══ Records shown ══
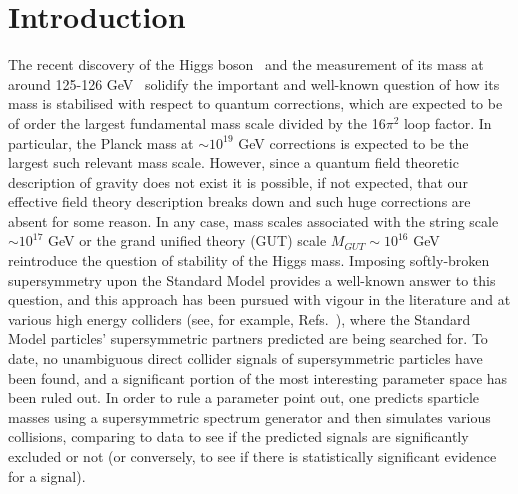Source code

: \documentclass[final,3p,times,pdflatex]{elsarticle}
\begin{document}
\section{Introduction}

The recent discovery of the Higgs boson~\cite{Aad:2012tfa,Chatrchyan:2012ufa}
and the measurement of its mass at around 
125-126 GeV~\cite{ATLAS-CONF-2013-014} solidify the important and well-known
question of how its mass is 
stabilised with respect to quantum corrections, which are expected to be of
order the largest fundamental mass scale divided by the 16$\pi^2$ loop factor.
In particular, the Planck mass at $\sim 10^{19}$ GeV 
corrections is expected to be the largest such relevant mass scale. 
However, since a quantum field theoretic description of gravity does not
exist it is possible, if not expected, that our effective field theory
description breaks down and such huge corrections are absent
for some reason. 
In any case, mass scales associated with the string scale $\sim 10^{17}$ GeV
or the grand unified theory (GUT) scale $M_{GUT}\sim 10^{16}$ GeV reintroduce
the question of stability of 
the Higgs mass.  
Imposing softly-broken supersymmetry upon the Standard Model provides a
well-known answer to this question, and this approach has been pursued
with vigour in the literature and at various high energy colliders (see, for
example, Refs.~\cite{Aad:2013wta,Chatrchyan:2014lfa}), where 
the Standard Model particles' supersymmetric partners predicted are being
searched for. To date, no unambiguous direct collider signals of
supersymmetric particles have been found, and a significant portion of the
most interesting parameter space has been ruled out. 
In order to rule a parameter point out, one predicts sparticle masses using
a supersymmetric spectrum generator and then simulates various collisions,
comparing to data to see if the predicted signals are significantly excluded
or not (or conversely, to see if there is statistically significant evidence
for a signal). 
\end{document}

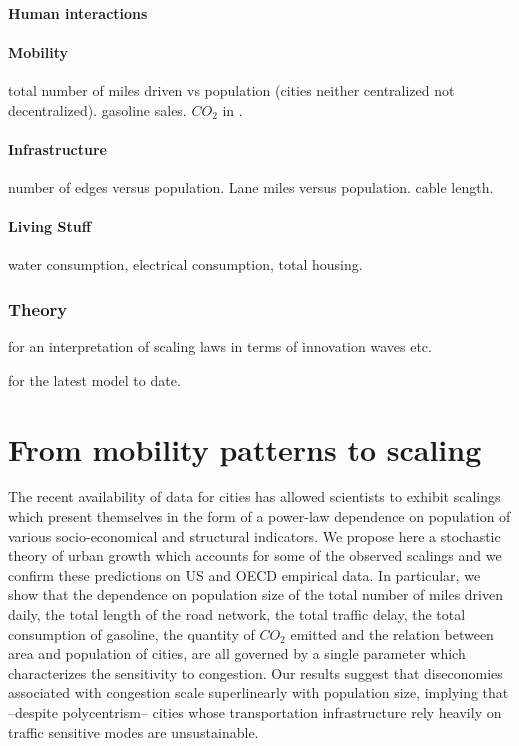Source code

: \paragraph{Human interactions} \cite{Schlapfer:2014}

\paragraph{Mobility} \cite{Samaniego:2008} total number of miles driven vs
population (cities neither centralized not decentralized).
\cite{Bettencourt:2007} gasoline sales. $CO_2$ in \cite{Fragkias:2013,
Oliveira:2014, Rybksi:2013}.

\paragraph{Infrastructure} \cite{Veregin:1997} number of edges versus population.
\cite{Samaniego:2008} Lane miles versus population. \cite{Bettencourt:2007}
cable length.

\paragraph{Living Stuff} \cite{Bettencourt:2007} water consumption, electrical
consumption, total housing.

    \subsubsection{Theory}
    \label{ssub:theory}
    
\cite{Pumain:2006} for an interpretation of scaling laws in terms of
innovation waves etc.

\cite{Bettencourt:2013} for the latest model to date.


\section{From mobility patterns to scaling}
\label{sec:from_mobility_patterns_to_scaling}


The recent availability of data for cities has allowed scientists to exhibit scalings which present themselves in the form of a power-law dependence on population of various socio-economical and structural indicators. We propose here a stochastic theory of urban growth which accounts for some of the observed scalings and we confirm these predictions on US and OECD empirical data. In particular, we show that the dependence on population size of the total number of miles driven daily, the total length of the road network, the total traffic delay, the total consumption of gasoline, the quantity of $CO_2$ emitted and the relation between area and population of cities, are all governed by a single parameter which characterizes the sensitivity to congestion. Our results suggest that diseconomies associated with congestion scale superlinearly with population size, implying that --despite polycentrism-- cities whose transportation infrastructure rely heavily on traffic sensitive modes are unsustainable.



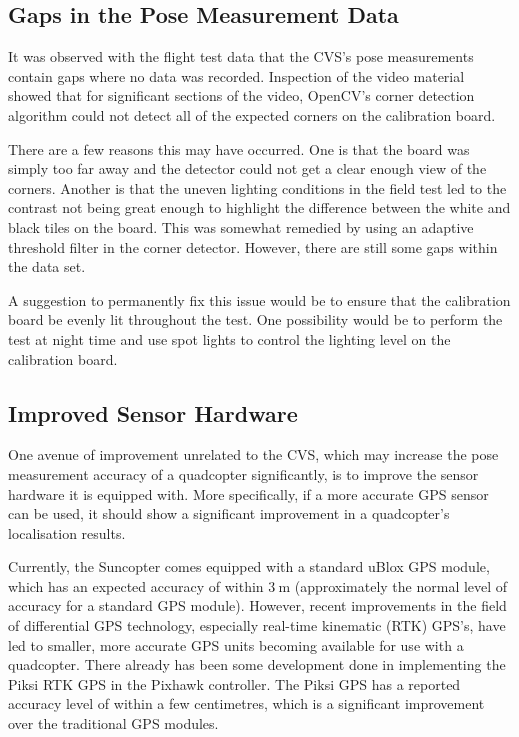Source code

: \subsection{Gaps in the Pose Measurement Data}

It was observed with the flight test data that the CVS's pose measurements contain gaps where no data was recorded. Inspection of the video material showed that for significant sections of the video, OpenCV's corner detection algorithm could not detect all of the expected corners on the calibration board. 

There are a few reasons this may have occurred. One is that the board was simply too far away and the detector could not get a clear enough view of the corners. Another is that the uneven lighting conditions in the field test led to the contrast not being great enough to highlight the difference between the white and black tiles on the board. This was somewhat remedied by using an adaptive threshold filter in the corner detector. However, there are still some gaps within the data set. 

A suggestion to permanently fix this issue would be to ensure that the calibration board be evenly lit throughout the test. One possibility would be to perform the test at night time and use spot lights to control the lighting level on the calibration board. 

\subsection{Improved Sensor Hardware}

One avenue of improvement unrelated to the CVS, which may increase the pose measurement accuracy of a quadcopter significantly, is to improve the sensor hardware it is equipped with. More specifically, if a more accurate GPS sensor can be used, it should show a significant improvement in a quadcopter's localisation results. 

Currently, the Suncopter comes equipped with a standard uBlox GPS module, which has an expected accuracy of within $\SI{3}{\m}$ (approximately the normal level of accuracy for a standard GPS module). However, recent improvements in the field of differential GPS technology, especially real-time kinematic (RTK) GPS's, have led to smaller, more accurate GPS units becoming available for use with a quadcopter. There already has been some development done in implementing the Piksi RTK GPS in the Pixhawk controller. The Piksi GPS has a reported accuracy level of within a few centimetres, which is a significant improvement over the traditional GPS modules.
═══
Look above for the line with "consumption, total housing." and the line with "It was observed". Give again exactly those two lines and all lines between them, pictures excluded.

**Task result:**
consumption, total housing.

    \subsubsection{Theory}
    \label{ssub:theory}
    
\cite{Pumain:2006} for an interpretation of scaling laws in terms of
innovation waves etc.

\cite{Bettencourt:2013} for the latest model to date.


\section{From mobility patterns to scaling}
\label{sec:from_mobility_patterns_to_scaling}


The recent availability of data for cities has allowed scientists to exhibit scalings which present themselves in the form of a power-law dependence on population of various socio-economical and structural indicators. We propose here a stochastic theory of urban growth which accounts for some of the observed scalings and we confirm these predictions on US and OECD empirical data. In particular, we show that the dependence on population size of the total number of miles driven daily, the total length of the road network, the total traffic delay, the total consumption of gasoline, the quantity of $CO_2$ emitted and the relation between area and population of cities, are all governed by a single parameter which characterizes the sensitivity to congestion. Our results suggest that diseconomies associated with congestion scale superlinearly with population size, implying that --despite polycentrism-- cities whose transportation infrastructure rely heavily on traffic sensitive modes are unsustainable.



Source code

: \subsection{Gaps in the Pose Measurement Data}

It was observed with the flight test data that the CVS's pose measurements contain gaps where no data was recorded. Inspection of the video material showed that for significant sections of the video, OpenCV's corner detection algorithm could not detect all of the expected corners on the calibration board. 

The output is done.